▸ TASK ITEM: Please return only the lines from the one holding "associating documents, we" through the one holding "the features in", exactly as they appear in the records below, both ends included.

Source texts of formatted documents
--------------------------------------------------
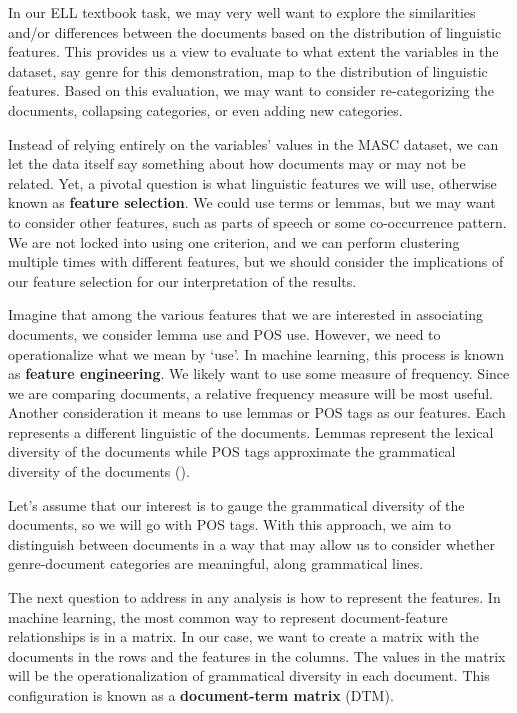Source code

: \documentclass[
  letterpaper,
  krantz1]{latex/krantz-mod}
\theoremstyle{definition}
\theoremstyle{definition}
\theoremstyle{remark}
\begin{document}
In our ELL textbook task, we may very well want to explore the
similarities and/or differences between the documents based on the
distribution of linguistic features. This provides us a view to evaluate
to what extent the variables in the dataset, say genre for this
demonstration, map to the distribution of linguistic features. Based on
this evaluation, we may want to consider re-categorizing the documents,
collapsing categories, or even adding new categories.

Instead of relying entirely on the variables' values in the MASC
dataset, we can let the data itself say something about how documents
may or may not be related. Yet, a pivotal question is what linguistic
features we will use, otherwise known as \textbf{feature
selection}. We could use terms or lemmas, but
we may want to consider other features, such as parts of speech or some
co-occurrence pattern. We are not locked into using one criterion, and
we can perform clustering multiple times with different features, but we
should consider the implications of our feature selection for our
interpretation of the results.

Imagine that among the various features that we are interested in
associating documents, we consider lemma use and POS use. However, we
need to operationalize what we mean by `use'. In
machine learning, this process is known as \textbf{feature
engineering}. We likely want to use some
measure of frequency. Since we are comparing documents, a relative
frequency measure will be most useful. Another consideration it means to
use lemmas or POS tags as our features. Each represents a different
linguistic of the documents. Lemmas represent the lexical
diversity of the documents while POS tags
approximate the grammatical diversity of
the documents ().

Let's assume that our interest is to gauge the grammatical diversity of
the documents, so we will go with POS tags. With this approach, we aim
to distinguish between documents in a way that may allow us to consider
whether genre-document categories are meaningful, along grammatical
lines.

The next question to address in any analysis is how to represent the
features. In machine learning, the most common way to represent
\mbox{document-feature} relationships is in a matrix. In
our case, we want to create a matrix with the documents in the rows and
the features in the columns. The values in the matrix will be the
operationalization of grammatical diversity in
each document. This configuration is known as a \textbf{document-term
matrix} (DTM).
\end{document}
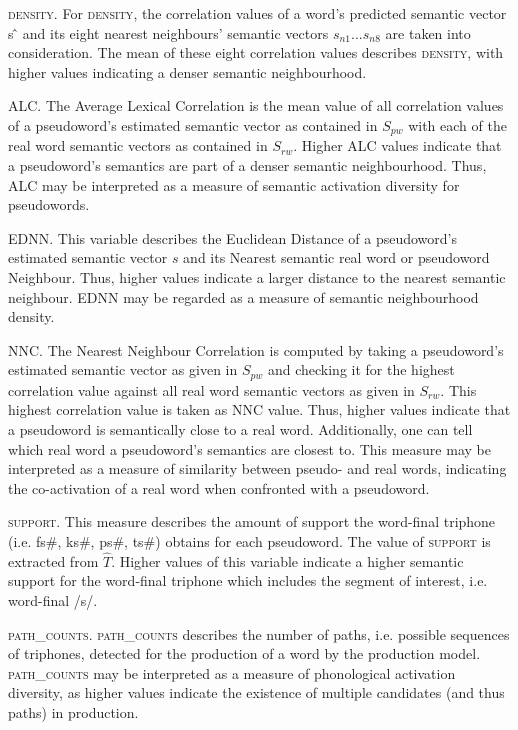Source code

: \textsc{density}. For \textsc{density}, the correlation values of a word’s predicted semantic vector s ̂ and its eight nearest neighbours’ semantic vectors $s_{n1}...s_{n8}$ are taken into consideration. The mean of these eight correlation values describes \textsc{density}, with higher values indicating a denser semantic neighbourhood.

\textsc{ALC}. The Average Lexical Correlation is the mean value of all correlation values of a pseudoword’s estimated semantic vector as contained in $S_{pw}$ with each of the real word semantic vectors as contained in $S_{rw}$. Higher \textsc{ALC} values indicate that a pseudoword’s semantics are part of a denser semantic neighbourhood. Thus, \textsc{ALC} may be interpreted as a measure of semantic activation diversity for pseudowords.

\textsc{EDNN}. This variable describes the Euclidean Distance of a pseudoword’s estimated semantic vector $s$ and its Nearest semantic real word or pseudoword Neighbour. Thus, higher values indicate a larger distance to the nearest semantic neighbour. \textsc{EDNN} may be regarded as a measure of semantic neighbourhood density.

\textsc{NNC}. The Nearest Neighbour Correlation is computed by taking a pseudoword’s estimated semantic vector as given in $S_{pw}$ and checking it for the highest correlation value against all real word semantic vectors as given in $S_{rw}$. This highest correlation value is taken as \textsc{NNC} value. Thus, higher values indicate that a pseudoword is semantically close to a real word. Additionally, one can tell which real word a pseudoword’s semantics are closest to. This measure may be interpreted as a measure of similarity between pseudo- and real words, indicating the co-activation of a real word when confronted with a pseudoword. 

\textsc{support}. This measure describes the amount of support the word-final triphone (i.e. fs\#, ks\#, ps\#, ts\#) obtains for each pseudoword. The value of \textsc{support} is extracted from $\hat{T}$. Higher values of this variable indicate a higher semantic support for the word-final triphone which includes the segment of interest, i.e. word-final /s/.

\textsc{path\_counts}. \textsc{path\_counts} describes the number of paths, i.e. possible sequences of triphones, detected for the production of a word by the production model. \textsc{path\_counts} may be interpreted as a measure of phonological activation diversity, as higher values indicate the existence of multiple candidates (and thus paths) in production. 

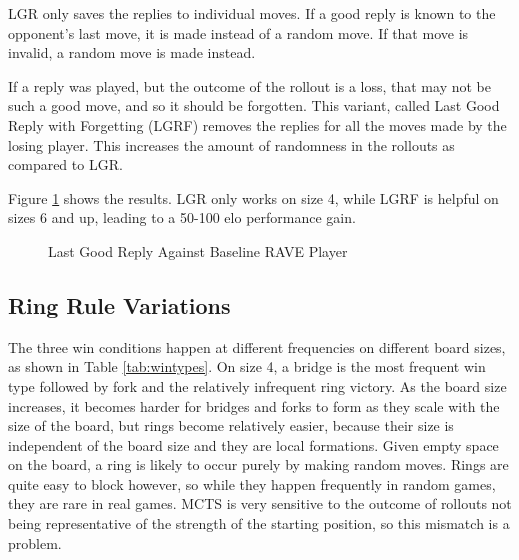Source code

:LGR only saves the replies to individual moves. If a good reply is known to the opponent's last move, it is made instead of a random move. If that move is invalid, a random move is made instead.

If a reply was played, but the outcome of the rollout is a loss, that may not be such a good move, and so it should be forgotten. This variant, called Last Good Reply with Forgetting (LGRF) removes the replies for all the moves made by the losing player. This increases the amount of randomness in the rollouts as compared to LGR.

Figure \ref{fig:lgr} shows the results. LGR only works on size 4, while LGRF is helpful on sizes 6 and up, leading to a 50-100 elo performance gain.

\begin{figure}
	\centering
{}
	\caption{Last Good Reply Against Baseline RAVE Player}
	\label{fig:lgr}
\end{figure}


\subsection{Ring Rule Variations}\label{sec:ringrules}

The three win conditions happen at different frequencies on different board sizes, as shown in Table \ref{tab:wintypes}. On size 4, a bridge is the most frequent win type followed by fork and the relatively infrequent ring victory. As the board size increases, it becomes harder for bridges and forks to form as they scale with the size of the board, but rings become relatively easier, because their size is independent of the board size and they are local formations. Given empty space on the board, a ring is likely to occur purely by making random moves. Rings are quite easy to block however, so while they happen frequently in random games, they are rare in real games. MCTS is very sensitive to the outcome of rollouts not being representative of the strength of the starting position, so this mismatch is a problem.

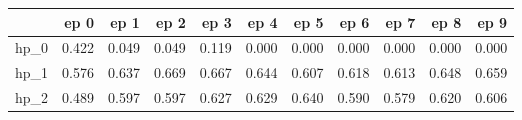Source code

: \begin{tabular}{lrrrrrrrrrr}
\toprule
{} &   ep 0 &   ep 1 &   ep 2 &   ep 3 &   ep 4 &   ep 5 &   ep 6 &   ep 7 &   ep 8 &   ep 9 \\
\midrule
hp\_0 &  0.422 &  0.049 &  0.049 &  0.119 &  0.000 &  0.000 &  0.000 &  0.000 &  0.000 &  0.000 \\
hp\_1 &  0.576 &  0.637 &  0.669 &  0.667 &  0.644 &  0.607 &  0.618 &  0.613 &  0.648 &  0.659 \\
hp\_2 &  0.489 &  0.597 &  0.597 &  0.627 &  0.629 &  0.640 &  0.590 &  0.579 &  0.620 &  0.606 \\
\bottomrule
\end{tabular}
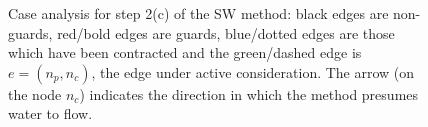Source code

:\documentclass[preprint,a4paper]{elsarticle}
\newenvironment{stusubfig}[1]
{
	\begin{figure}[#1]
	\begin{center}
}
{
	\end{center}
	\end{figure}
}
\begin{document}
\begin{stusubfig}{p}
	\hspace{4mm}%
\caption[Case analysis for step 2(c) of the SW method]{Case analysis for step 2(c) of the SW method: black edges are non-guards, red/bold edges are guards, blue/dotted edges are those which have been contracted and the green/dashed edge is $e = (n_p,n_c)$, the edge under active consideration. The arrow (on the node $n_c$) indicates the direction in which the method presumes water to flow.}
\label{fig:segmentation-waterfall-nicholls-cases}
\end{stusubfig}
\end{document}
--------------------------------------------------
▸ ANSWER BOX:
associating documents, we consider lemma use and POS use. However, we
need to operationalize what we mean by `use'. In
machine learning, this process is known as \textbf{feature
engineering}. We likely want to use some
measure of frequency. Since we are comparing documents, a relative
frequency measure will be most useful. Another consideration it means to
use lemmas or POS tags as our features. Each represents a different
linguistic of the documents. Lemmas represent the lexical
diversity of the documents while POS tags
approximate the grammatical diversity of
the documents ().

Let's assume that our interest is to gauge the grammatical diversity of
the documents, so we will go with POS tags. With this approach, we aim
to distinguish between documents in a way that may allow us to consider
whether genre-document categories are meaningful, along grammatical
lines.

The next question to address in any analysis is how to represent the
features. In machine learning, the most common way to represent
\mbox{document-feature} relationships is in a matrix. In
our case, we want to create a matrix with the documents in the rows and
the features in the columns. The values in the matrix will be the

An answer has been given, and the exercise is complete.